─── DATA PROVIDED ───

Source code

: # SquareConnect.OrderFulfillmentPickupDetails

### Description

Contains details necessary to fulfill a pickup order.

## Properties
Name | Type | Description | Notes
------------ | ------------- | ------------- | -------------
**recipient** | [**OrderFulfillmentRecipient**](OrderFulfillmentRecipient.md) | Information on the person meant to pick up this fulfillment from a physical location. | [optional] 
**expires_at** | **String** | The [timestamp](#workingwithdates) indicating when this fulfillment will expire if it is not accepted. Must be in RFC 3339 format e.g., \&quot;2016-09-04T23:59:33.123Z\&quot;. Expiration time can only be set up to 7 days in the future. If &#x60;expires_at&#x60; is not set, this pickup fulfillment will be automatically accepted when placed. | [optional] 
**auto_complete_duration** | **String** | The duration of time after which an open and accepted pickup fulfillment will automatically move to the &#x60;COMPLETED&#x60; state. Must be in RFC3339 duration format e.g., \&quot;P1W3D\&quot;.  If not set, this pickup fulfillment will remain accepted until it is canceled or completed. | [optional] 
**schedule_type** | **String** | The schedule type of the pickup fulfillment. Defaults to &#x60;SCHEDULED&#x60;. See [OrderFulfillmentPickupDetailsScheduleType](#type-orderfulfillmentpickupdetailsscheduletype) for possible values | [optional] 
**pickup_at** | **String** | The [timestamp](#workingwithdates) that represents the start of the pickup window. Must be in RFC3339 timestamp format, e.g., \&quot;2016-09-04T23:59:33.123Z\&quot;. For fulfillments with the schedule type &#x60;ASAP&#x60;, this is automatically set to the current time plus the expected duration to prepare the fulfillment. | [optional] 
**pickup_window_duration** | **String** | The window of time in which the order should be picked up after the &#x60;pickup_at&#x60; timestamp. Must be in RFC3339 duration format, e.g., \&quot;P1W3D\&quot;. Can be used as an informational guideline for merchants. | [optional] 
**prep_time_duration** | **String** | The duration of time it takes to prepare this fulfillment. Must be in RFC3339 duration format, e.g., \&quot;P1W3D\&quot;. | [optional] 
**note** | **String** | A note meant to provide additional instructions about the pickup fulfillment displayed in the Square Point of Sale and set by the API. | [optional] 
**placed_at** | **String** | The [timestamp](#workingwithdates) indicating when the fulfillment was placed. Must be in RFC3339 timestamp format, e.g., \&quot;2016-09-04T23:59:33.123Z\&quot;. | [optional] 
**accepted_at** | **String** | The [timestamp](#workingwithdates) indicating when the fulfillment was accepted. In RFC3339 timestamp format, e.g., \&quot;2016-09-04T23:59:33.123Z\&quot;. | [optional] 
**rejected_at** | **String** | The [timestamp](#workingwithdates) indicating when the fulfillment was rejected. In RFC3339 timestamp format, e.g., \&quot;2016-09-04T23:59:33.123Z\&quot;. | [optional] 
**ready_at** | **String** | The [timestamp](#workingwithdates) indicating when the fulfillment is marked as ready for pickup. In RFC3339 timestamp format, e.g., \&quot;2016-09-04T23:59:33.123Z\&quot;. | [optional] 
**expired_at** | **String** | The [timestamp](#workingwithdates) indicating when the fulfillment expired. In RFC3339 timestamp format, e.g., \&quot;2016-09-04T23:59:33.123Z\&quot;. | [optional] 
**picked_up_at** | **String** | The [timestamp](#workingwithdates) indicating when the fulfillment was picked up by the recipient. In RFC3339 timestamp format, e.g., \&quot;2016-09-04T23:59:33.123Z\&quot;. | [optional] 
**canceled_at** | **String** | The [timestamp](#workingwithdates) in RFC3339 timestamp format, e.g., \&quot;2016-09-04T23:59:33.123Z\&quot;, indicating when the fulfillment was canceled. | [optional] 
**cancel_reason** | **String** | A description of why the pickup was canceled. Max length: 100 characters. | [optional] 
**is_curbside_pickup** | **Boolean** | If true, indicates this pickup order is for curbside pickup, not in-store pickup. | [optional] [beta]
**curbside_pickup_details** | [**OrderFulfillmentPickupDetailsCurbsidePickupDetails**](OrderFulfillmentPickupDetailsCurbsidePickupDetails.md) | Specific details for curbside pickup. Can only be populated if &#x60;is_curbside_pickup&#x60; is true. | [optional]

───

PROBLEM TO SOLVE:
In the listing above, find the line with "fulfillment was picked" and set down that line and all after it exactly, through the final line.

RESPONSE:
**picked_up_at** | **String** | The [timestamp](#workingwithdates) indicating when the fulfillment was picked up by the recipient. In RFC3339 timestamp format, e.g., \&quot;2016-09-04T23:59:33.123Z\&quot;. | [optional] 
**canceled_at** | **String** | The [timestamp](#workingwithdates) in RFC3339 timestamp format, e.g., \&quot;2016-09-04T23:59:33.123Z\&quot;, indicating when the fulfillment was canceled. | [optional] 
**cancel_reason** | **String** | A description of why the pickup was canceled. Max length: 100 characters. | [optional] 
**is_curbside_pickup** | **Boolean** | If true, indicates this pickup order is for curbside pickup, not in-store pickup. | [optional] [beta]
**curbside_pickup_details** | [**OrderFulfillmentPickupDetailsCurbsidePickupDetails**](OrderFulfillmentPickupDetailsCurbsidePickupDetails.md) | Specific details for curbside pickup. Can only be populated if &#x60;is_curbside_pickup&#x60; is true. | [optional]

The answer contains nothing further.